A release of U.S. stockpiled oil--if it happens--may be driven by electoral considerations, not market needs, as there isn't a supply shortage, a top Iranian official said Friday.

New speculation emerged Thursday that the
U.S. government may tap again into its emergency oil stockpiles after prices rose back above $110 a barrel in recent weeks.

But speaking to Dow Jones Newswires, Mohammad Ali Khatibi,
Iran 's governor at the Organization of Petroleum Exporting Countries, said: "the market is balanced now. There is no shortage. This is not the time for a stock release."

So if the
U.S. government was to undertake such a move, "my guess is that there is a relation between the release and elections," he said. U.S. president Barack Obama is up for re-election in November and the issue of high oil prices has emerged as a contentious one during his campaign.

"Maybe they [the
U.S. government] will manipulate the prices," Mr. Khatibi said. "Due to some election, they may be trying to use it [an emergency release] as a tool to influence voters."

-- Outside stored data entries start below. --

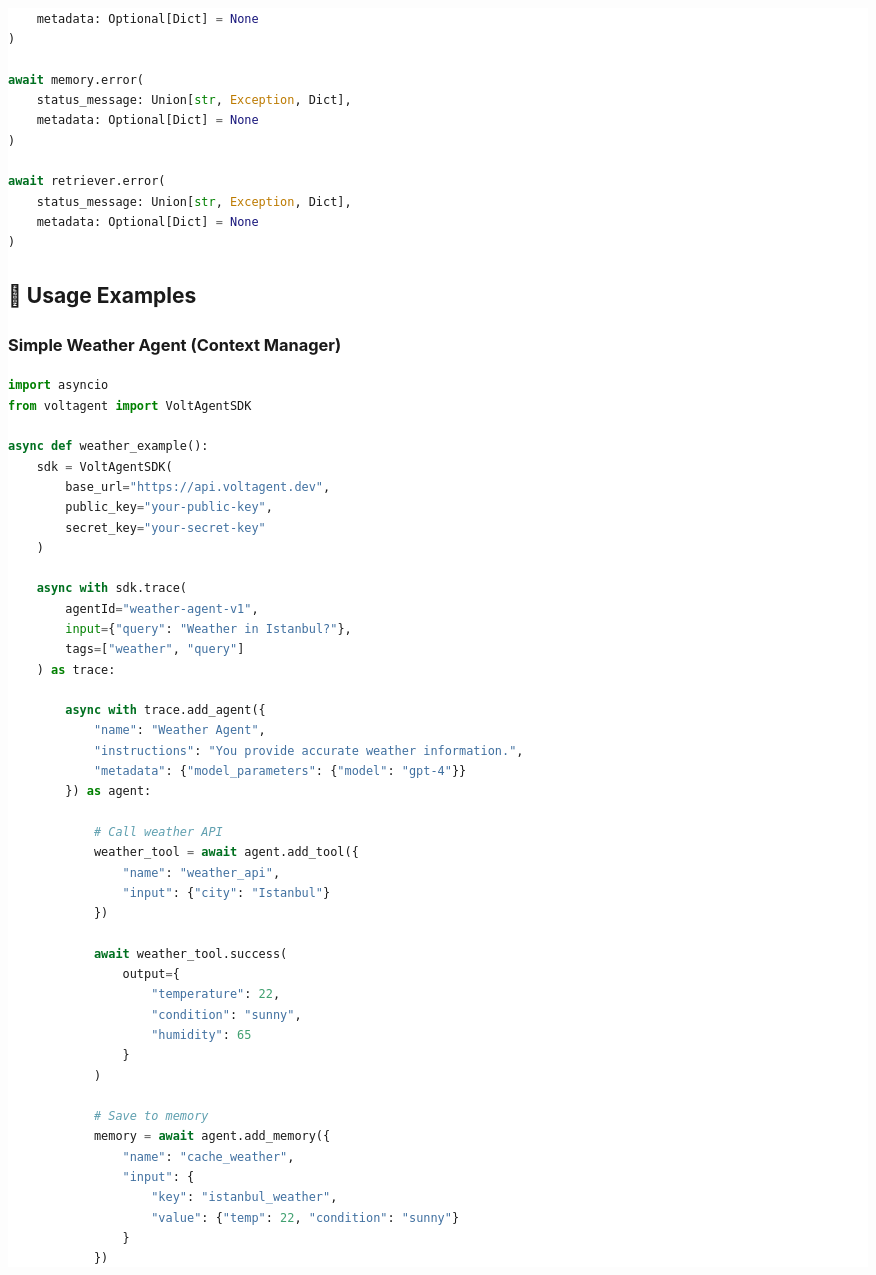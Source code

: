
 ```python
    metadata: Optional[Dict] = None
)

await memory.error(
    status_message: Union[str, Exception, Dict],
    metadata: Optional[Dict] = None
)

await retriever.error(
    status_message: Union[str, Exception, Dict],
    metadata: Optional[Dict] = None
)
```

## 🔧 Usage Examples

### Simple Weather Agent (Context Manager)

```python
import asyncio
from voltagent import VoltAgentSDK

async def weather_example():
    sdk = VoltAgentSDK(
        base_url="https://api.voltagent.dev",
        public_key="your-public-key",
        secret_key="your-secret-key"
    )

    async with sdk.trace(
        agentId="weather-agent-v1",
        input={"query": "Weather in Istanbul?"},
        tags=["weather", "query"]
    ) as trace:

        async with trace.add_agent({
            "name": "Weather Agent",
            "instructions": "You provide accurate weather information.",
            "metadata": {"model_parameters": {"model": "gpt-4"}}
        }) as agent:

            # Call weather API
            weather_tool = await agent.add_tool({
                "name": "weather_api",
                "input": {"city": "Istanbul"}
            })

            await weather_tool.success(
                output={
                    "temperature": 22,
                    "condition": "sunny",
                    "humidity": 65
                }
            )

            # Save to memory
            memory = await agent.add_memory({
                "name": "cache_weather",
                "input": {
                    "key": "istanbul_weather",
                    "value": {"temp": 22, "condition": "sunny"}
                }
            })
```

The Petroleum Policy Intelligence newsletter Thursday described a stock release as "imminent," saying that "as far as the
U.S. is concerned, the decision appears to have been taken."

A White House spokesman said last week that "all options remain on the table" about drawing from stockpiles, as it did last year to fill the gap left by the absence of Libyan barrels due to the battle to overthrow Col Moammar Gadhafi.

Yet, the
U.S. could face the opposition of the International Energy Agency, which normally coordinates such moves by consumers and has described the oil market as adequately supplied.